Most of the time, transit discussions are about TRAINS or BUSES: what technology is best?
...but transit is really about PEOPLE. Riders care about walkability, connectivity, frequency, travel time, reliability, capacity, and legibility much more than they care about steel wheels or overhead wires.
Most of all, people care about whether transit goes where they want to go. The most important decision in transit is what places to connect.
That's actually pretty easy:
Find where the densest places are
(The more dense the area around a transit station is, the more people can use it)
Identify centers.
(Major employment centers, hospitals, universities)
Connect the dots.
(One center to another, passing through those dense areas)
Unfortunately, we in the United States and Canada are often not very good at this. In city after city, major transit lines actually avoid dense areas — the places where the most people want to go.

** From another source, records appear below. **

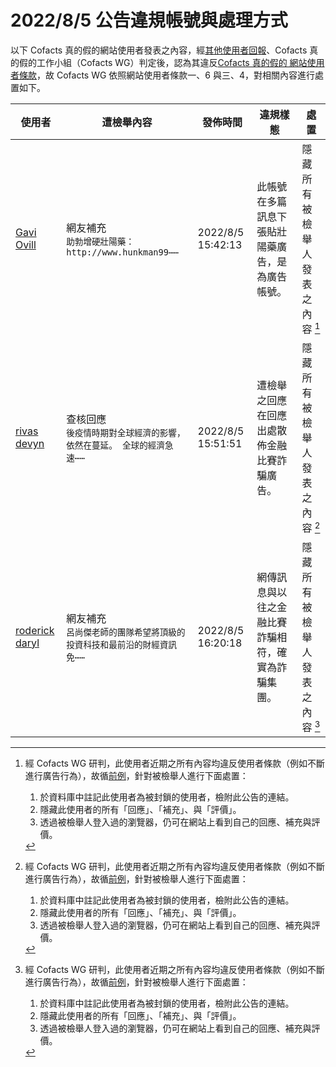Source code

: 2022/8/5 公告違規帳號與處理方式
=========

以下 Cofacts 真的假的網站使用者發表之內容，經[其他使用者回報](https://docs.google.com/spreadsheets/d/e/2PACX-1vRdcwXdC36xfgXfSMSk527Zbel9A-__vwRXkQ0NjkzSXoSPETCFc7sI7SoaAFdPCfskugtQL-Md8JgH/pubhtml?gid=438362561&single=true)、Cofacts 真的假的工作小組（Cofacts WG）判定後，認為其違反[Cofacts 真的假的 網站使用者條款](https://github.com/cofacts/rumors-site/blob/master/LEGAL.md)，故 Cofacts WG 依照網站使用者條款一、6 與三、4，對相關內容進行處置如下。

| 使用者 | 遭檢舉內容 | 發佈時間 | 違規樣態 | 處置 |
| ----- | -------- | ------- | ------- | --- |
| [Gavi Ovill](https://cofacts.github.io/community-builder/#/editorworks?showAll=1&day=365&userId=HVTzbIIBZ4FY5vnAg1Of) | 網友補充<br>`助勃增硬壯陽藥：http://www.hunkman99⋯⋯` | 2022/8/5 15:42:13 | 此帳號在多篇訊息下張貼壯陽藥廣告，是為廣告帳號。 | 隱藏所有被檢舉人發表之內容 [^block] |
| [rivas devyn](https://cofacts.github.io/community-builder/#/editorworks?showAll=1&day=365&userId=qVS7bIIBZ4FY5vnAHFIk) | 查核回應<br>`後疫情時期對全球經濟的影響，依然在蔓延。 全球的經濟急速⋯⋯` | 2022/8/5 15:51:51 | 遭檢舉之回應在回應出處散佈金融比賽詐騙廣告。 | 隱藏所有被檢舉人發表之內容 [^block] |
| [roderick daryl](https://cofacts.github.io/community-builder/#/editorworks?showAll=1&day=365&userId=aFQPbYIBZ4FY5vnA-lMv) | 網友補充<br>`呂尚傑老師的團隊希望將頂級的投資科技和最前沿的財經資訊免⋯⋯` | 2022/8/5 16:20:18 | 網傳訊息與以往之金融比賽詐騙相符，確實為詐騙集團。 | 隱藏所有被檢舉人發表之內容 [^block] |

[^block]: 
    經 Cofacts WG 研判，此使用者近期之所有內容均違反使用者條款（例如不斷進行廣告行為），故循[前例](https://github.com/cofacts/takedowns/blob/master/2021/1125-2nd-spam.md)，針對被檢舉人進行下面處置：
    1. 於資料庫中註記此使用者為被封鎖的使用者，檢附此公告的連結。
    2. 隱藏此使用者的所有「回應」、「補充」、與「評價」。
    3. 透過被檢舉人登入過的瀏覽器，仍可在網站上看到自己的回應、補充與評價。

That also hurts the people who need transit most. In many cities, the parts of the transit network that serve low income residents and Black and Hispanic neighborhoods is nothing more than local buses stuck in traffic while much lower ridership lines to suburban areas have rail or express us with better infrastructure and more reliable service. Many systems are optimized to serve white collar commuters at the expense of service workers and people who rely on transit for all their trips. And some of the highest ridership systems are not fully accessible to people in wheelchairs.
“Trains, Buses, People” focuses on how these decisions get made, and why. Through maps, data, photos, diagrams, descriptions, and analysis, looks at57 metro areas in the United States and Canada — the ones that have rail or bus rapid transit — and considers why they built the transit that they did and how well it is working. It lays out what makes transit successful — and the political issues, misconceptions, and policy limitations that hold it back.
PART 1: THE ROLE OF TRANSIT IN THE US AND CANADA
The History of Transit
Drawing a Line
Networks
Modes
Guideways
Stations
Fares
Governance
Funding
Riders and Destinations
Hopes and Fears
NEW IN THE SECOND EDITION: Fares, Funding, Networks, Guideways, Stations, and Riders and Destinations, and expanded content in other sections.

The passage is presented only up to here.